Diez años ha necesitado España para salir del procedimiento de déficit excesivo aplicado por la Unión Europea a los socios que superaron la barrera del 3% en las cuentas públicas. Desde el 23 de abril se esperaba el final de la tutela de los tecnócratas de Bruselas sobre el presupuesto, pero no por ello resulta menos relevante que el Gobierno recupere cotas de libertad económica de las que careció durante una década. La liquidación del presupuesto del 2018, aun quedando tres décimas por encima del déficit pactado --el 2,5% en lugar del 2,2%--, subraya a las claras el ajuste de los gastos del Estado a los parámetros prefijados, pero los compromisos contraídos para el año en curso y para el 2020 --el 2,3% y 2% de déficit, respectivamente--, dan pie a dudar de que puedan cumplirse.

Hay dos factores que deberá tener en cuenta el Gobierno de Pedro Sánchez al elaborar el próximo presupuesto: el ajuste estructural equivalente al 0,65% del PIB que recomienda la Comisión, poco inclinada a aceptar que es posible cuadrar nuevas partidas de gastos con nuevas fuentes de ingresos cuya viabilidad está en discusión, y la necesidad ineludible de dotar de forma suficiente aquellos programas sociales más perjudicadas por los reajustes de la crisis. Tan comprensible es que la UE reclame a España una política adecuada de inversiones públicas, acorde con una previsión de ingresos realista, como que un Gobierno socialdemócrata adquiera el compromiso de garantizar la continuidad y aun la mejora de algunos de los rasgos distintivos del Estado del bienestar: viabilidad de la pensiones, financiación de la enseñanza, atención a la ciencia, ayudas a los parados de larga duración, etcétera.

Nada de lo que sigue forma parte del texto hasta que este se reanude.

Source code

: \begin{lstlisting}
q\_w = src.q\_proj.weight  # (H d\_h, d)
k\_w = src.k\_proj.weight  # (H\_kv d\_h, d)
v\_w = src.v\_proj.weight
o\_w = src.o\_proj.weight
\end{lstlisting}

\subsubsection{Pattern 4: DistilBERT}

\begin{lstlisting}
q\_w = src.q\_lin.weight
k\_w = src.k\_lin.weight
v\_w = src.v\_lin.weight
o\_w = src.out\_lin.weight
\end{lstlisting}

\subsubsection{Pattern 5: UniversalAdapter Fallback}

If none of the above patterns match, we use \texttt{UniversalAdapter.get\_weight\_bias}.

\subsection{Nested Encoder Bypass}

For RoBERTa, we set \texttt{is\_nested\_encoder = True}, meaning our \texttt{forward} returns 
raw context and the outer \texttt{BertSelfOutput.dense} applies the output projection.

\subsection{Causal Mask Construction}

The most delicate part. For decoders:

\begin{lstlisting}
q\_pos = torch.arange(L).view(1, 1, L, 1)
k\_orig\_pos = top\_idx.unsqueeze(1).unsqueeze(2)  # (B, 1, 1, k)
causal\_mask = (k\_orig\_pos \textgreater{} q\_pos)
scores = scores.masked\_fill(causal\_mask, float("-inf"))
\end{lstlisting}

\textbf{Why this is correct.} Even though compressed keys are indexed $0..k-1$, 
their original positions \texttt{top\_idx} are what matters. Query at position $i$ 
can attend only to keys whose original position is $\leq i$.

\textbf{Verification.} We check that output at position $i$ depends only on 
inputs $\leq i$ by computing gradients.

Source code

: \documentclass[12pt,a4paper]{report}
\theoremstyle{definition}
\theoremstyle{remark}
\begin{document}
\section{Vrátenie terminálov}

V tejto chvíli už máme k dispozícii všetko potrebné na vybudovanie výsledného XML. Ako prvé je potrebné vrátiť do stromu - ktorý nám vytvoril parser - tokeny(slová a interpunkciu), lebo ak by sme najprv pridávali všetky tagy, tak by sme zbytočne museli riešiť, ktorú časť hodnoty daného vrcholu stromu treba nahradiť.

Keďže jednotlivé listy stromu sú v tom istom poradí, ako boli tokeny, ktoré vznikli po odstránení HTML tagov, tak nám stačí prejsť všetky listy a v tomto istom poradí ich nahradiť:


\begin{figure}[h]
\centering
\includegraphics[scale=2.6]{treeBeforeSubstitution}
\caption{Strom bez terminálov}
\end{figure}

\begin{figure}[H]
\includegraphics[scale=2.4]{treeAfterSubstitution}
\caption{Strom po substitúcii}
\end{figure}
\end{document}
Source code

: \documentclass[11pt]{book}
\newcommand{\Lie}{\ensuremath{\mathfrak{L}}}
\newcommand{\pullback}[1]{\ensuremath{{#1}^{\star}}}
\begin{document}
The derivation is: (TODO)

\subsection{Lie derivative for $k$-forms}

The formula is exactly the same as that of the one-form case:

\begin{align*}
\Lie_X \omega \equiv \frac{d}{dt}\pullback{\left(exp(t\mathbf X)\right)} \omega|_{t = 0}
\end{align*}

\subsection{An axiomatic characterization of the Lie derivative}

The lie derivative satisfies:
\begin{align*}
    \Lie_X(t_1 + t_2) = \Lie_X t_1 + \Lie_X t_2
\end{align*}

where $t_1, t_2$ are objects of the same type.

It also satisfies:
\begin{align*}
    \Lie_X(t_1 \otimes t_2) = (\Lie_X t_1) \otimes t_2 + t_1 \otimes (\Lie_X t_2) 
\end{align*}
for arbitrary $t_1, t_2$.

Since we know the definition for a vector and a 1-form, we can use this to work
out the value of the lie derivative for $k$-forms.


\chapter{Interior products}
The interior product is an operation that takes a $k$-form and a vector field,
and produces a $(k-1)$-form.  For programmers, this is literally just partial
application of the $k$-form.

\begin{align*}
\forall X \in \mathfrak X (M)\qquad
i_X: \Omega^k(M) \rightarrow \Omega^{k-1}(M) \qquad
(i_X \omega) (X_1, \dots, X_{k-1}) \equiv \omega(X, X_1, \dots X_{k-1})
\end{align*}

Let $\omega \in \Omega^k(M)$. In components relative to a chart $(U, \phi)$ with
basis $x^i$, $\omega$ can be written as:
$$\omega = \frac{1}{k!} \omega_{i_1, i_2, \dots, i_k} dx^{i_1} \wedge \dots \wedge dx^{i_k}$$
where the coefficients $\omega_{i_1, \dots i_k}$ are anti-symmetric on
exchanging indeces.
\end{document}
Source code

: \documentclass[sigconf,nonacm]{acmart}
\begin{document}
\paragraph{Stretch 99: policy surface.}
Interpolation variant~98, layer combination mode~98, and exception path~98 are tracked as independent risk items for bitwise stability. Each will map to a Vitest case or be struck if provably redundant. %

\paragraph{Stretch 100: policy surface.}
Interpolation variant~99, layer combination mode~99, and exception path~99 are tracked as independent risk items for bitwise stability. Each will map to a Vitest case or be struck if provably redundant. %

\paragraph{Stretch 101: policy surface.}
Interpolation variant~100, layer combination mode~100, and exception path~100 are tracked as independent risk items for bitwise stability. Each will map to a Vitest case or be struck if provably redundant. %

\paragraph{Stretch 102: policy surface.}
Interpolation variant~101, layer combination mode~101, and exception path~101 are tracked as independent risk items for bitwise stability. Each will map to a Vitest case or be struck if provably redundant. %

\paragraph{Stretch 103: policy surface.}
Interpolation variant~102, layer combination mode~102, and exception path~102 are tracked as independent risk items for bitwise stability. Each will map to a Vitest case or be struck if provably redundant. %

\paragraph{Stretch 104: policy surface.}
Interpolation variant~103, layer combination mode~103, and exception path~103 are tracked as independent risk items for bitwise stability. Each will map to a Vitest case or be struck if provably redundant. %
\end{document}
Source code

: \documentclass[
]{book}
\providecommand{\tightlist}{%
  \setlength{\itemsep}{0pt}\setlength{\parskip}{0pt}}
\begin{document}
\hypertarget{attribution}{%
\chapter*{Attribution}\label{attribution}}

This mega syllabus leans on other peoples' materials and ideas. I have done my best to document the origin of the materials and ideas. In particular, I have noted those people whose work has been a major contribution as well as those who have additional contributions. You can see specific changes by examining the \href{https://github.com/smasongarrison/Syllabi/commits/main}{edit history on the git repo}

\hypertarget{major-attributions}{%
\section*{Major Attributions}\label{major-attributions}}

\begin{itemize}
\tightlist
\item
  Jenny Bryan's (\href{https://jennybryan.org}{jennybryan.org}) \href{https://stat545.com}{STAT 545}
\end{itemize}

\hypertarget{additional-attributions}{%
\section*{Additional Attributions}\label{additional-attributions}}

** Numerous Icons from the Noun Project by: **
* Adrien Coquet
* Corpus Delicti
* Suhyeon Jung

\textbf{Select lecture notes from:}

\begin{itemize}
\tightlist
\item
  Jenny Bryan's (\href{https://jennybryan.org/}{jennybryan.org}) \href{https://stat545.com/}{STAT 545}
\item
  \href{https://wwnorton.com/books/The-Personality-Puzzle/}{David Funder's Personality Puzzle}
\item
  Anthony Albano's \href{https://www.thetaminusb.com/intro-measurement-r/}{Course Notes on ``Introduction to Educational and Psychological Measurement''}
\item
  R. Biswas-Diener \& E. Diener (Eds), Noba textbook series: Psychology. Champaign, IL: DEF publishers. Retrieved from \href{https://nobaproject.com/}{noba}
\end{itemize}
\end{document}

Ambos frentes serán forzosamente determinantes en las negociaciones encaminadas a lograr una mayoría en el Congreso que sostenga al próximo Gobierno. Sea cual sea la naturaleza final del pacto entre el PSOE y otras fuerzas, con Podemos en primer lugar, la política fiscal y el control del gasto estarán siempre sobre la mesa. La felicitación a España del comisario de Asuntos Económicos, Pierre Moscovici, es por demás explícita: nada es posible sin unas finanzas públicas sólidas. Ni siquiera para un país con un crecimiento sostenido muy por encima de la media europea, pero con una deuda pública equivalente al 97% del PIB y un endeudamiento privado que alcanza los 1,5 billones de euros. Todo va mejor, pero algunos riesgos siguen ahí.